There are a lot of important lessons to be learnt on how the broad opposition forces advanced the agenda for change since the 1999 Working People’s Convention. Today’s most important task is to reclaim the spirit and agenda of the nineties as expressed in the agenda of the 1999 working people’s convention. High on the agenda of the 1999 WPC was the inability of the economy to address the basic needs of the majority of Zimbabweans; The severe decline in incomes, employment, health, food security and well being of people; The unfair burden borne by working women and the persistence of gender discrimination in practice. The decline and collapse of social services like education, health and municipal services; Lack of progress in resolving land hunger and rural development; Human rights, the constitution, corruption etc.
The convention went further to note that the ‘Agenda for Action that arises from [the resolutions] will not be realised without a strong, democratic, popularly driven and organised movement of the people’.
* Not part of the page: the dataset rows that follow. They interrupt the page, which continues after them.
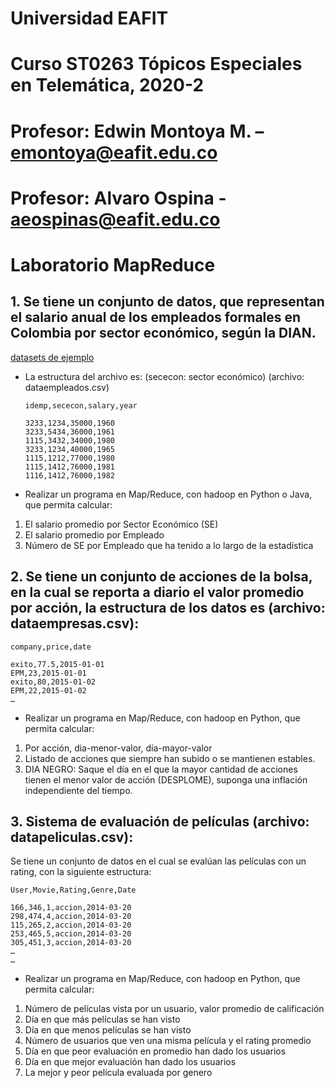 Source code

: # Universidad EAFIT
# Curso ST0263 Tópicos Especiales en Telemática, 2020-2
# Profesor: Edwin Montoya M. – emontoya@eafit.edu.co
# Profesor: Alvaro Ospina - aeospinas@eafit.edu.co

# Laboratorio MapReduce

## 1. Se tiene un conjunto de datos, que representan el salario anual de los empleados formales en Colombia por sector económico, según la DIAN.

[datasets de ejemplo](../datasets/otros)

* La estructura del archivo es: (sececon: sector económico) (archivo: dataempleados.csv)

      idemp,sececon,salary,year

      3233,1234,35000,1960
      3233,5434,36000,1961
      1115,3432,34000,1980
      3233,1234,40000,1965
      1115,1212,77000,1980
      1115,1412,76000,1981
      1116,1412,76000,1982

* Realizar un programa en Map/Reduce, con hadoop en Python o Java, que permita calcular:

1. El salario promedio por Sector Económico (SE)
2. El salario promedio por Empleado
3. Número de SE por Empleado que ha tenido a lo largo de la estadística

## 2. Se tiene un conjunto de acciones de la bolsa, en la cual se reporta a diario el valor promedio por acción, la estructura de los datos es (archivo: dataempresas.csv):

    company,price,date

    exito,77.5,2015-01-01
    EPM,23,2015-01-01
    exito,80,2015-01-02
    EPM,22,2015-01-02
    …

* Realizar un programa en Map/Reduce, con hadoop en Python, que permita calcular:

1. Por acción, dia-menor-valor, día-mayor-valor
2. Listado de acciones que siempre han subido o se mantienen estables.
3. DIA NEGRO: Saque el día en el que la mayor cantidad de acciones tienen el menor valor de acción (DESPLOME), suponga una inflación independiente del tiempo.

## 3. Sistema de evaluación de películas (archivo: datapeliculas.csv):

Se tiene un conjunto de datos en el cual se evalúan las películas con un rating, con la siguiente estructura:

    User,Movie,Rating,Genre,Date

    166,346,1,accion,2014-03-20
    298,474,4,accion,2014-03-20
    115,265,2,accion,2014-03-20
    253,465,5,accion,2014-03-20
    305,451,3,accion,2014-03-20
    …
    …

* Realizar un programa en Map/Reduce, con hadoop en Python, que permita calcular:

1. Número de películas vista por un usuario, valor promedio de calificación
2. Día en que más películas se han visto
3. Día en que menos películas se han visto
4. Número de usuarios que ven una misma película y el rating promedio
5. Día en que peor evaluación en promedio han dado los usuarios
6. Día en que mejor evaluación han dado los usuarios
7. La mejor y peor película evaluada por genero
Looking back it is clear that our movement became weaker when it was hijacked by elitists who pushed to the periphery the radical democratic agenda that characterised 1999 and imposed a limited neo- liberal reformist agenda that reduced the crisis to just a question of governance. This is high time to reconvene all working peoples and reclaim the working people’s agenda. It’s high time to regroup the scattered radical democratic forces and reclaim the working people’s traditions of struggle. It is time to move away from the hotels and conferences and reclaim the streets. We have an opportunity to build a much more ideologically richer second wave of struggles and the ISO/ ZSF/ZCTU demands from the Action Against Poverty of last November must form the basis of a Working People’s Charter that must be driven through a United Democratic Front. The key demands are; non taxable living wage in line with PDL, free ARVs, price controls, affordable food, right to trade for informal traders and flea markets, affordable sanitary pads and baby milk, reversal of privatisation of education and an end of victimisation of student leaders, repeal POSA and AIPPA and a new democratic constitution that guarantees political and socio-economic rights. We must also demand that the government stops all payments to the IMF and other international banks and use the foreign currency to buy food, ARVs, fuel, fund education and provide clean drinking water to communities.